The problem is that the Japanese people are so obsessed with whether they owe people a favor or other people owe them a favor. And in a Japanese society, if you explicitly mention that you have done the listener a favor, you are being very impolite, especially when the listener is someone you need to pay respect, e.g. your teacher. So when you see your teacher holding something heavy and want to help him, you MUST NOT say “持ってあげましょう” (Let me help you hold it). Even the politer form てさしあげる is NOT allowed. When you are helping your listener, you should never mention that you are helping him. Otherwise, your listener will think that you are 恩着せがましい (patronizing).

So what should we say?

As for helping your teacher with the heavy things, you should say “お持ちしましょう” (I will hold it), without mentioning “help” or “for you”. Or when you lend a book to your listener, you can say “読んでください” (Please read it). (For how to use ください correctly, click here.) Actually, when you are giving something to your listener, you are recommended to use the magic word どうぞ.

And when can we use てあげる?

It is okay to use てあげる when the listener or people within the listener’s circle are not at the same time the recipient of your service. By the listener’s circle, I mean his friends, relatives, colleagues, etc. When you have done a service to those people, you should not use てあげる in front of your listener either.

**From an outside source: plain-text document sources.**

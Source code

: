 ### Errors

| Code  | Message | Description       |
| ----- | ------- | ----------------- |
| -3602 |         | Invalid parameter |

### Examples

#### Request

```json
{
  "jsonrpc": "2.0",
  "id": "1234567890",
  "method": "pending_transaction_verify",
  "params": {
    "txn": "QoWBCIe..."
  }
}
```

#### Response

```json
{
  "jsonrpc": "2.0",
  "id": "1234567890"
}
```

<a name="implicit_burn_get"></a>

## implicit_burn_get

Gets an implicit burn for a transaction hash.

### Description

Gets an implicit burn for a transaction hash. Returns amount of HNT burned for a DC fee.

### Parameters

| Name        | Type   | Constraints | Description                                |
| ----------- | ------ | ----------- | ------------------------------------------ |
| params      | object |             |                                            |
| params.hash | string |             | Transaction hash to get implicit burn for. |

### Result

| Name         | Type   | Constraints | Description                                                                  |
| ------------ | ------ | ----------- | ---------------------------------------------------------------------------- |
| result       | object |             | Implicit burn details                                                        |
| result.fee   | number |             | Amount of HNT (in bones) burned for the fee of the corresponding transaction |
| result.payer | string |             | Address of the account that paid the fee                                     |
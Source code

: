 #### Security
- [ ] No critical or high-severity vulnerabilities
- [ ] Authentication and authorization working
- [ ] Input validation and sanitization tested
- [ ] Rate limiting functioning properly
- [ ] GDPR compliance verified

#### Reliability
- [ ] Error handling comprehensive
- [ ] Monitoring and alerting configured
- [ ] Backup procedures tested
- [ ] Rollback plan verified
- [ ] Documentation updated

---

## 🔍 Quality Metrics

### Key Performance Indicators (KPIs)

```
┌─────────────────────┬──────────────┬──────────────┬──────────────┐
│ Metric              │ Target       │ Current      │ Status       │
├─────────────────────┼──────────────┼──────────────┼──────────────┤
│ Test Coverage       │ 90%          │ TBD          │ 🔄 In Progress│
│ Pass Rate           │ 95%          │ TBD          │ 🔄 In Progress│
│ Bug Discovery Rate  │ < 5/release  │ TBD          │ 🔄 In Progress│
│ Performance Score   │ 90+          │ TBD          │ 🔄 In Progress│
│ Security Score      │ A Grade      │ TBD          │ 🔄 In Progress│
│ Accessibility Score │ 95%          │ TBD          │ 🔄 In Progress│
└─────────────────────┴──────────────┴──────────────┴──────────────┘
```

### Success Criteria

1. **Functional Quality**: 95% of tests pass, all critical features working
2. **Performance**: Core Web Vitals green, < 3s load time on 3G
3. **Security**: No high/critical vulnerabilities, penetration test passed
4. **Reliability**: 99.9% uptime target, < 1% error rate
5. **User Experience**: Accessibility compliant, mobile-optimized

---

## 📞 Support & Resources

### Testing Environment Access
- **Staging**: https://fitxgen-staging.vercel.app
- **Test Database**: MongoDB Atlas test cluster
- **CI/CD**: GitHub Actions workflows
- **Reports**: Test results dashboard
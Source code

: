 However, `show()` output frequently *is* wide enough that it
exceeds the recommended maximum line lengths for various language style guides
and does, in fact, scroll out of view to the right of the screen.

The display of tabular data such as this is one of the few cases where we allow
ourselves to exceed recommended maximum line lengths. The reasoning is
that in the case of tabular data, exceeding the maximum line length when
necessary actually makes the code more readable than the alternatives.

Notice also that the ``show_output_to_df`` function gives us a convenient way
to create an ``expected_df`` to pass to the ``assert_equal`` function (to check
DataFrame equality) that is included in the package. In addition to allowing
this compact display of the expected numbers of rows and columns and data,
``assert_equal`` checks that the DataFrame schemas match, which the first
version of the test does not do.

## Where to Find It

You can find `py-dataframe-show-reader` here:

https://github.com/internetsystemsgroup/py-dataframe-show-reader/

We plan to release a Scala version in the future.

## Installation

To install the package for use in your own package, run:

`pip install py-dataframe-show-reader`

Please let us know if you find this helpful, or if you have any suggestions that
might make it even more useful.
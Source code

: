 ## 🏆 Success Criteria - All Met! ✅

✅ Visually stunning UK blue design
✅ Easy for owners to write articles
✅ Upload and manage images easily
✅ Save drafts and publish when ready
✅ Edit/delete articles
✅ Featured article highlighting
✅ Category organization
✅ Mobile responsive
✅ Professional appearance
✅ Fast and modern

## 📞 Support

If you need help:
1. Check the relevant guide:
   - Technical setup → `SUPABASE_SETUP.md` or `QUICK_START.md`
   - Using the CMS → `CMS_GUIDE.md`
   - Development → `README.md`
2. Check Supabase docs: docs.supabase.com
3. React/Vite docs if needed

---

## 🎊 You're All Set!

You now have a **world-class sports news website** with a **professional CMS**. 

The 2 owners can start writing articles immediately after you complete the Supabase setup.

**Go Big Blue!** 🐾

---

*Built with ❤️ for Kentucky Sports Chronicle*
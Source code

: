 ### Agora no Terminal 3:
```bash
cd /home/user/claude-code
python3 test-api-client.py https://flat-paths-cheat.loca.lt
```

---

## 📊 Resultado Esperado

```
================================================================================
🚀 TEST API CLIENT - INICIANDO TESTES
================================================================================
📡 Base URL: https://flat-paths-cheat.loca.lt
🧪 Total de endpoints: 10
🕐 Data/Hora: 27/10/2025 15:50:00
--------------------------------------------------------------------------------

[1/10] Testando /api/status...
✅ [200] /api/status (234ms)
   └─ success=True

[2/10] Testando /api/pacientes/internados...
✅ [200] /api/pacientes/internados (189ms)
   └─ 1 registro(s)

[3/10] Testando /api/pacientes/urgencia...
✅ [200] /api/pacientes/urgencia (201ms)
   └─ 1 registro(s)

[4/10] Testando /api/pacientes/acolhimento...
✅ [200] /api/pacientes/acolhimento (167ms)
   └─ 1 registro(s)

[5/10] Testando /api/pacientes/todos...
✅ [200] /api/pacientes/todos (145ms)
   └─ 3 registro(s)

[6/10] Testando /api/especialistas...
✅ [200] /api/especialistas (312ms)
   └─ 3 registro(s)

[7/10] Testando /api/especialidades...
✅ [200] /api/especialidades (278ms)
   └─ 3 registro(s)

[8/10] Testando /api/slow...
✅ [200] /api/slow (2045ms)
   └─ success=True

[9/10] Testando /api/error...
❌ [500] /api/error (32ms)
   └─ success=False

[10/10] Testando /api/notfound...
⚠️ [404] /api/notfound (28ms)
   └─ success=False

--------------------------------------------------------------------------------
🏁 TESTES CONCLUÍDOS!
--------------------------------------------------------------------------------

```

A magic alternative: させていただきます

Influenced by the Kansai region where Keigo (honorific phrases) are more complicated and developed than standard Japanese, Japanese people tend to use させていただきます nowadays when they are providing a service.

ていただきます means "you do something to me". So させていただきます literally means "you let me do something". The beauty of this phrase is that while it is clear we are providing a service to the listener, we are being so humble and say that it is the listener who allows us to provide such service. When the Japanese voice actors sent me their voice files, usually they wrote "ファイルを送らせていただきます" (Please let me send you the file).

Conclusion:

For English speakers, there are just too many traps you can fall into when you speak Japanese without knowing about the culture. You can't just learn how the Japanese speak their language, but you also need to know how they think in different situations. Casual phrases in English like "let me help you" may be a taboo in Japanese.